EXTRACTED DATA >>
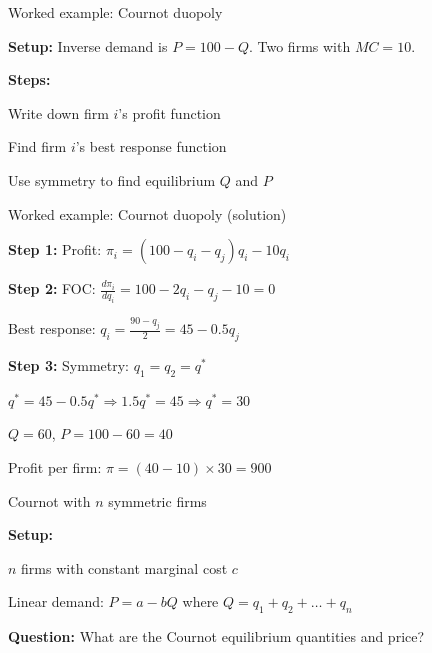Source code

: \documentclass[notes,11pt, aspectratio=169]{beamer}
\newenvironment{wideitemize}{\itemize\addtolength{\itemsep}{10pt}}{\enditemize}
\newenvironment{wideenumerate}{\enumerate\addtolength{\itemsep}{10pt}}{\endenumerate}
\begin{document}
\begin{frame}{Worked example: Cournot duopoly}
	\begin{wideitemize}
		\item \textbf{Setup:} Inverse demand is $P = 100 - Q$. Two firms with $MC = 10$.
		\item \textbf{Steps:}
		\begin{wideenumerate}
			\item Write down firm $i$'s profit function
			\item Find firm $i$'s best response function
			\item Use symmetry to find equilibrium $Q$ and $P$
		\end{wideenumerate}
	\end{wideitemize}
\end{frame}

\begin{frame}{Worked example: Cournot duopoly (solution)}
	\begin{wideitemize}
		\item \textbf{Step 1:} Profit: $\pi_i = (100 - q_i - q_j)q_i - 10q_i$
		\item \textbf{Step 2:} FOC: $\frac{d\pi_i}{dq_i} = 100 - 2q_i - q_j - 10 = 0$
		\item Best response: $q_i = \frac{90 - q_j}{2} = 45 - 0.5q_j$
		\item \textbf{Step 3:} Symmetry: $q_1 = q_2 = q^*$
		\item $q^* = 45 - 0.5q^* \Rightarrow 1.5q^* = 45 \Rightarrow q^* = 30$
		\item $Q = 60$, $P = 100 - 60 = 40$
		\item Profit per firm: $\pi = (40 - 10) \times 30 = 900$
	\end{wideitemize}
\end{frame}

\begin{frame}{Cournot with $n$ symmetric firms}
	\begin{wideitemize}
		\item \textbf{Setup:}
		\item $n$ firms with constant marginal cost $c$
		\item Linear demand: $P = a - bQ$ where $Q = q_1 + q_2 + \ldots + q_n$
		\item \textbf{Question:} What are the Cournot equilibrium quantities and price?
	\end{wideitemize}
\end{frame}
\end{document}
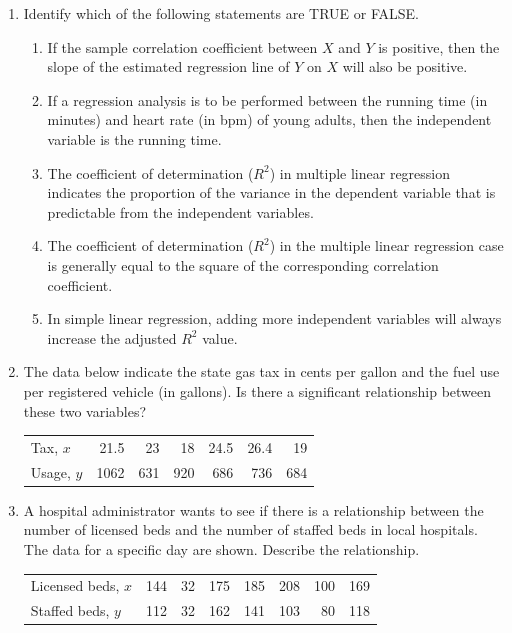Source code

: \documentclass{article}
\begin{document}
\begin{enumerate}
    \item Identify which of the following statements are TRUE or FALSE.
    \begin{enumerate}
        \item If the sample correlation coefficient between $X$ and $Y$ is positive, then the slope of the estimated regression line of $Y$ on $X$ will also be positive.
        \item If a regression analysis is to be performed between the running time (in minutes) and heart rate (in bpm) of young adults, then the independent variable is the running time. 
        \item The coefficient of determination ($R^2$) in multiple linear regression indicates the proportion of the variance in the dependent variable that is predictable from the independent variables.
        \item The coefficient of determination ($R^2$) in the multiple linear regression case is generally equal to the square of the corresponding correlation coefficient.
        \item In simple linear regression, adding more independent variables will always increase the adjusted $R^2$ value.
    \end{enumerate}

    \item The data below indicate the state gas tax in cents per gallon and the fuel use per registered vehicle (in gallons). Is there a significant relationship between these two variables?
    \begin{table}[H]
    \begin{tabular}{lrrrrrr}
    Tax, $x$ &21.5&23&18&24.5&26.4&19\\
    Usage, $y$ &1062&631&920&686&736&684\\
    \end{tabular}
    \end{table}

    \item A hospital administrator wants to see if there is a relationship between the number of licensed beds and the number of staffed beds in local hospitals. The data for a specific day are shown. Describe the relationship.
    \begin{table}[H]
    \begin{tabular}{lrrrrrrr}
    Licensed beds, $x$ & 144 & 32 & 175 & 185 & 208 & 100 & 169 \\
    Staffed beds, $y$ & 112 & 32 & 162 & 141 & 103 & 80 & 118
    \end{tabular}
    \end{table}


\end{enumerate}
\end{document}
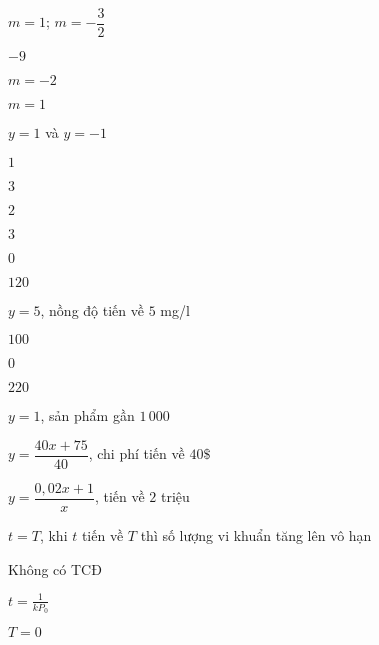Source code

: \begin{Solution}{44}
$m=1$; $m=-\dfrac {3}{2}$
\end{Solution}
\begin{Solution}{45}
$-9$
\end{Solution}
\begin{Solution}{46}
$m=-2$
\end{Solution}
\begin{Solution}{47}
$m=1$
\end{Solution}
\begin{Solution}{48}
$y=1$ và $y=-1$
\end{Solution}
\begin{Solution}{49}
$1$
\end{Solution}
\begin{Solution}{50}
$3$
\end{Solution}
\begin{Solution}{51}
$2$
\end{Solution}
\begin{Solution}{52}
$3$
\end{Solution}
\begin{Solution}{53}
$0$
\end{Solution}
\begin{Solution}{54}
$120$
\end{Solution}
\begin{Solution}{55}
$y=5$, nồng độ tiến về $5$ mg/l
\end{Solution}
\begin{Solution}{56}
$100$
\end{Solution}
\begin{Solution}{57}
$0$
\end{Solution}
\begin{Solution}{58}
$220$
\end{Solution}
\begin{Solution}{59}
$y=1$, sản phẩm gần $1\,000$
\end{Solution}
\begin{Solution}{60}
$y=\dfrac {40x+75}{40}$, chi phí tiến về $40\$$
\end{Solution}
\begin{Solution}{61}
$y=\dfrac {0,02x+1}{x}$, tiến về $2$ triệu
\end{Solution}
\begin{Solution}{62}
$t=T$, khi $t$ tiến về $T$ thì số lượng vi khuẩn tăng lên vô hạn
\end{Solution}
\begin{Solution}{63}
Không có TCĐ
\end{Solution}
\begin{Solution}{64}
$t = \frac {1}{kP_0}$
\end{Solution}
\begin{Solution}{65}
$T=0$
\end{Solution}
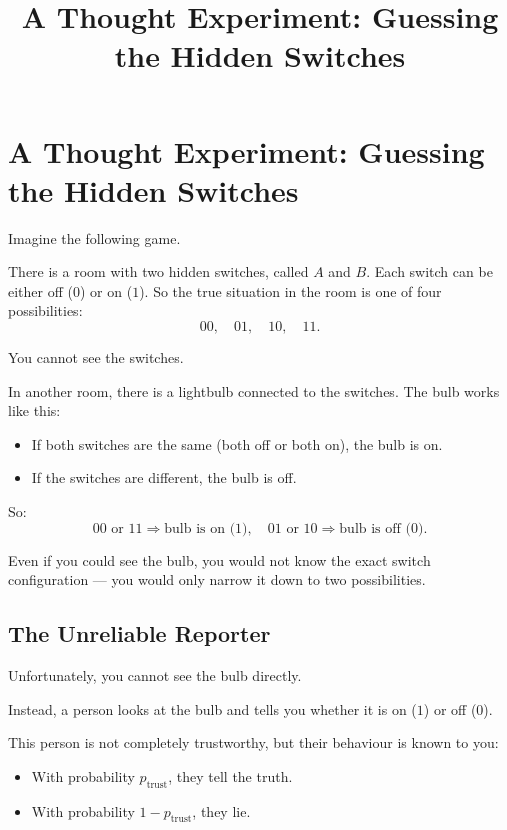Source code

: \documentclass[11pt]{article}
\theoremstyle{remark}
\begin{document}
\title{A Thought Experiment: Guessing the Hidden Switches}
\author{}
\date{}
\maketitle

\section{A Thought Experiment: Guessing the Hidden Switches}

Imagine the following game.

There is a room with two hidden switches, called \(A\) and \(B\). Each switch can be either off (\(0\)) or on (\(1\)). So the true situation in the room is one of four possibilities:
\[
00,\quad 01,\quad 10,\quad 11.
\]

You cannot see the switches.

In another room, there is a lightbulb connected to the switches. The bulb works like this:

\begin{itemize}
    \item If both switches are the same (both off or both on), the bulb is on.
    \item If the switches are different, the bulb is off.
\end{itemize}

So:
\[
00 \text{ or } 11 \Rightarrow \text{bulb is on (1)}, \quad
01 \text{ or } 10 \Rightarrow \text{bulb is off (0)}.
\]

Even if you could see the bulb, you would not know the exact switch configuration --- you would only narrow it down to two possibilities.

\vspace{3mm}

\subsection{The Unreliable Reporter}

Unfortunately, you cannot see the bulb directly.

Instead, a person looks at the bulb and tells you whether it is on (\(1\)) or off (\(0\)).

This person is not completely trustworthy, but their behaviour is known to you:

\begin{itemize}
    \item With probability \(p_{\text{trust}}\), they tell the truth.
    \item With probability \(1 - p_{\text{trust}}\), they lie.
\end{itemize}
\end{document}
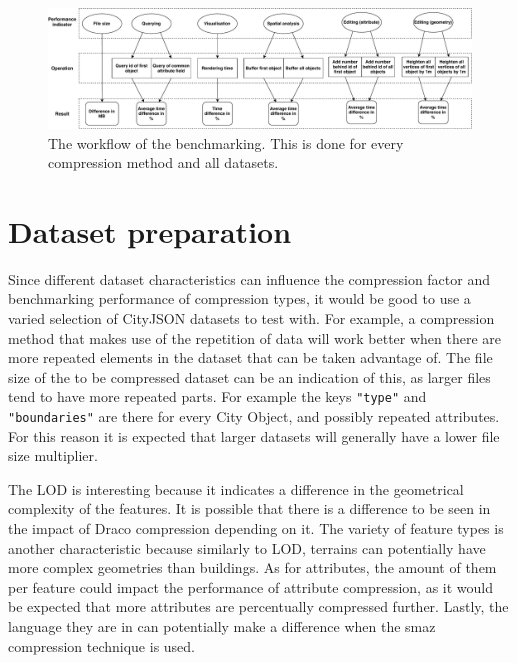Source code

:\begin{landscape}\centering
\thispagestyle{empty} %
\begin{figure}[htbp]

    \hspace*{-2.8cm}  
    \includegraphics[scale=0.83]{figs/methodology/benchmarking.pdf}
    \caption{The workflow of the benchmarking. This is done for every compression method and all datasets.}
    \label{fig:benchmarking}
\end{figure}
\end{landscape}


\section{Dataset preparation}
\label{methdataset}

Since different dataset characteristics can influence the compression factor and benchmarking performance of compression types, it would be good to use a varied selection of CityJSON datasets to test with.
For example, a compression method that makes use of the repetition of data will work better when there are more repeated elements in the dataset that can be taken advantage of.
The file size of the to be compressed dataset can be an indication of this, as larger files tend to have more repeated parts. 
For example the keys \texttt{"type"} and \texttt{"boundaries"} are there for every City Object, and possibly repeated attributes.
For this reason it is expected that larger datasets will generally have a lower file size multiplier.

The LOD is interesting because it indicates a difference in the geometrical complexity of the features.
It is possible that there is a difference to be seen in the impact of Draco compression depending on it.
The variety of feature types is another characteristic because similarly to LOD, terrains can potentially have more complex geometries than buildings.
As for attributes, the amount of them per feature could impact the performance of attribute compression, as it would be expected that more attributes are percentually compressed further.
Lastly, the language they are in can potentially make a difference when the smaz compression technique is used.

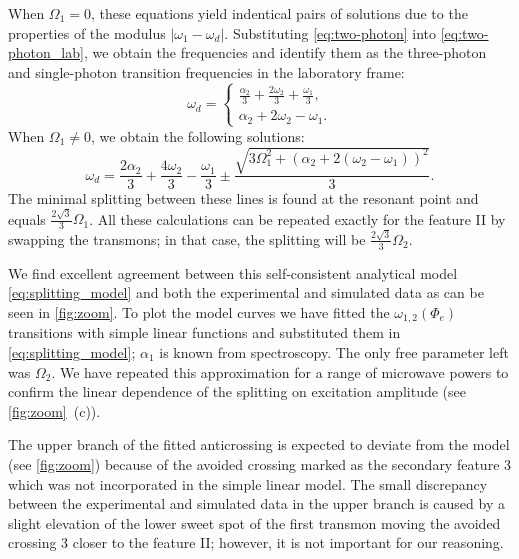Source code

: \documentclass[%
 aps, prx,
 amsmath,amssymb,
 reprint,%
superscriptaddress
]{revtex4-2}
\begin{document}
When $\Omega_1 = 0$, these equations yield indentical pairs of solutions due to the properties of the modulus $|\omega_1 - \omega_d|$. Substituting \autoref{eq:two-photon} into \autoref{eq:two-photon_lab}, we obtain the frequencies and identify them as the three-photon and single-photon transition frequencies in the laboratory frame:
\begin{equation}
\omega_d = \begin{cases} \frac{\alpha_2}{3} + \frac{2 \omega_{2}}{3} + \frac{\omega_{1}}{3}, \\ \alpha_2 + 2 \omega_{2} - \omega_{1}.\end{cases}
\end{equation}
When $\Omega_1 \neq 0$, we obtain the following solutions:
\begin{equation}
\omega_d = \frac{2 \alpha_2}{3} + \frac{4 \omega_{2}}{3} - \frac{\omega_{1}}{3} \pm \frac{\sqrt{3 \Omega_{1}^{2} + \left( \alpha_2 + 2 (\omega_{2} - \omega_{1})\right)^{2}}}{3}.
\label{eq:splitting_model}
\end{equation}
The minimal splitting between these lines is 
found at the resonant point and equals $\frac{2 
\sqrt{3}}{{3}} \Omega_1$. All these calculations 
can be repeated exactly for the feature II by 
swapping the transmons; in that case, the 
splitting will be $\frac{2 \sqrt{3}}{{3}} 
\Omega_2$.

We find excellent agreement between this self-consistent analytical model \autoref{eq:splitting_model} and 
both the experimental and simulated data as can 
be seen in \autoref{fig:zoom}. To plot the model 
curves we have fitted the 
$\omega_{1,2}(\Phi_e)$ transitions with simple 
linear functions and substituted them in 
\autoref{eq:splitting_model}; $\alpha_1$ is known 
from spectroscopy. The only free parameter left 
was $\Omega_2$. We have repeated this 
approximation for a range of microwave powers to 
confirm the linear dependence of the splitting on 
excitation amplitude (see \autoref{fig:zoom}~(c)).

The upper branch of the fitted anticrossing is expected to deviate from the model (see \autoref{fig:zoom}) because of the avoided crossing marked as the secondary feature 3 which was not incorporated in the simple linear model. The small discrepancy between the experimental and simulated data in the upper branch is caused by a slight elevation of the lower sweet spot of the first transmon moving the avoided crossing 3 closer to the feature II; however, it is not important for our reasoning.	
\end{document}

EXERCISE DETAILS >>
If a line in the data above contains "variables", return that line.

EXPECTED ANSWER >>
        \item The coefficient of determination ($R^2$) in multiple linear regression indicates the proportion of the variance in the dependent variable that is predictable from the independent variables.
        \item In simple linear regression, adding more independent variables will always increase the adjusted $R^2$ value.
    \item The data below indicate the state gas tax in cents per gallon and the fuel use per registered vehicle (in gallons). Is there a significant relationship between these two variables?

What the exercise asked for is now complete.